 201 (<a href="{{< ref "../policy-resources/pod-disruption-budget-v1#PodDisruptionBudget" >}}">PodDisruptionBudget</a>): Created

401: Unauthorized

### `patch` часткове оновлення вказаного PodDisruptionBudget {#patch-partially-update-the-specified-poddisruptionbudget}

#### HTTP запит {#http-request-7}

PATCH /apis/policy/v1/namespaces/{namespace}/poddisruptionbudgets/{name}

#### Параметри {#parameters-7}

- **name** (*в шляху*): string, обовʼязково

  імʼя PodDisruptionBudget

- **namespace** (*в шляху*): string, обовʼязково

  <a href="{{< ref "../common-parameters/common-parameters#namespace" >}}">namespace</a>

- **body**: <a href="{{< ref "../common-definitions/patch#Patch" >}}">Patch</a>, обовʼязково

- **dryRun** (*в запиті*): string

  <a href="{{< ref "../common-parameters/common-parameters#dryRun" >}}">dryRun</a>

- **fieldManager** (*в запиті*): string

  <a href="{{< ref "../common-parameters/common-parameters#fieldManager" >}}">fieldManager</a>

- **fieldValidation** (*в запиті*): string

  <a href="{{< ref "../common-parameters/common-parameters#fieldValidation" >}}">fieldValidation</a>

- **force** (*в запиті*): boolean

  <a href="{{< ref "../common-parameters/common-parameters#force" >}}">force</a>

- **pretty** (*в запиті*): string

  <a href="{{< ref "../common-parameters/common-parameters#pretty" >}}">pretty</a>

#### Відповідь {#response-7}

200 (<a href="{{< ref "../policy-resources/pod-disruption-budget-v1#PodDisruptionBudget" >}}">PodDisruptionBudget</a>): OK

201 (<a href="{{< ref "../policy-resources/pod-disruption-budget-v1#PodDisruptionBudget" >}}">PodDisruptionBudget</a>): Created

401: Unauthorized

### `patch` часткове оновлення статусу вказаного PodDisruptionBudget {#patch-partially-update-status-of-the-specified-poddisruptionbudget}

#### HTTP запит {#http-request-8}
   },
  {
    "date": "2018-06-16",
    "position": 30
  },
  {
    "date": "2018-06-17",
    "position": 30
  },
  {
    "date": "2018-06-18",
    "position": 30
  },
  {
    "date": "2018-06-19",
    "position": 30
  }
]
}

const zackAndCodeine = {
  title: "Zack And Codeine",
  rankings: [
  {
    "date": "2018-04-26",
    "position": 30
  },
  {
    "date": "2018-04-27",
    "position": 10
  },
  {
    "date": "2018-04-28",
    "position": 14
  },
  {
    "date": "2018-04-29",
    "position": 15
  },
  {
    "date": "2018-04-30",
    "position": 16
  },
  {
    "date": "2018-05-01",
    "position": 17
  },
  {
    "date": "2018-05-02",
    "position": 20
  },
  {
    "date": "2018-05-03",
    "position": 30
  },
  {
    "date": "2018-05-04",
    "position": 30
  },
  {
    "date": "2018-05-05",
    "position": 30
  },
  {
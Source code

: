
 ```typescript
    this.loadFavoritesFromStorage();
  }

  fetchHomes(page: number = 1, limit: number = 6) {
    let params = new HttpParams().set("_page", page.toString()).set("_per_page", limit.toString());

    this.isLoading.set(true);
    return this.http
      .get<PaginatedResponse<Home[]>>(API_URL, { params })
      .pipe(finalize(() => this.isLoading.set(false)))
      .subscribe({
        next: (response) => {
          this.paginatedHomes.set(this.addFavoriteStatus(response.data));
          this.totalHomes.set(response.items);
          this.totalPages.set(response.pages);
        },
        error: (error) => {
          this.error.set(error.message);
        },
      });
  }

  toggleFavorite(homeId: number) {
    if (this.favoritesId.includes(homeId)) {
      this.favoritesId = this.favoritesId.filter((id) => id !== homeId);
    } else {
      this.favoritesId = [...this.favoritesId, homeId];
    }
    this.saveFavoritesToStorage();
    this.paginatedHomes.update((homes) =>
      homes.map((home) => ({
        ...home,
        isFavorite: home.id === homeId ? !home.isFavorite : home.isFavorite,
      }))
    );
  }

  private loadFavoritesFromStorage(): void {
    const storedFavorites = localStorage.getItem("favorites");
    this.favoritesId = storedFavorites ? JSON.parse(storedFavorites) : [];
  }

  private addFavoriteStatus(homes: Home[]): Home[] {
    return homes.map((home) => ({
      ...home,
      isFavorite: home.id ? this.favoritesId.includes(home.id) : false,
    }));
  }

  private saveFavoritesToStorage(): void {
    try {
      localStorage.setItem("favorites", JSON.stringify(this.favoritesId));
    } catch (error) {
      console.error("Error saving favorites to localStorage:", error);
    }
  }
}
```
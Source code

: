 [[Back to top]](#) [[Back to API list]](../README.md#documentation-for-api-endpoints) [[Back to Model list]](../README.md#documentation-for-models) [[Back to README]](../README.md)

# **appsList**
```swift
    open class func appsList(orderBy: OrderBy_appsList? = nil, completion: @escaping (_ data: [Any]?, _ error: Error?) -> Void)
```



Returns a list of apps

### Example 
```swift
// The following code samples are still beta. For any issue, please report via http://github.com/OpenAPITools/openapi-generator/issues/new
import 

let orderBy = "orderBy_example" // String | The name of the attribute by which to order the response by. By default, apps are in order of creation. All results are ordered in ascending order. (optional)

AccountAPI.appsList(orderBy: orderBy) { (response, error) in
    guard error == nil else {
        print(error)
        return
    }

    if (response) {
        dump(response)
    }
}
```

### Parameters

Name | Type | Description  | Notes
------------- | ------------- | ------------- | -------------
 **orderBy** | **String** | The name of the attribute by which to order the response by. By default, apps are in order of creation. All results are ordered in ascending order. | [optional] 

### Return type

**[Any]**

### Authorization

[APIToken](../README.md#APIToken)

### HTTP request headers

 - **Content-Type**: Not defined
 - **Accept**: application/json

• [WHAT IS EXPECTED]:
Scan the records above and show every line in which the word "Created" occurs.

• [SOLUTION FOR THIS TASK]:
 201 (<a href="{{< ref "../policy-resources/pod-disruption-budget-v1#PodDisruptionBudget" >}}">PodDisruptionBudget</a>): Created
201 (<a href="{{< ref "../policy-resources/pod-disruption-budget-v1#PodDisruptionBudget" >}}">PodDisruptionBudget</a>): Created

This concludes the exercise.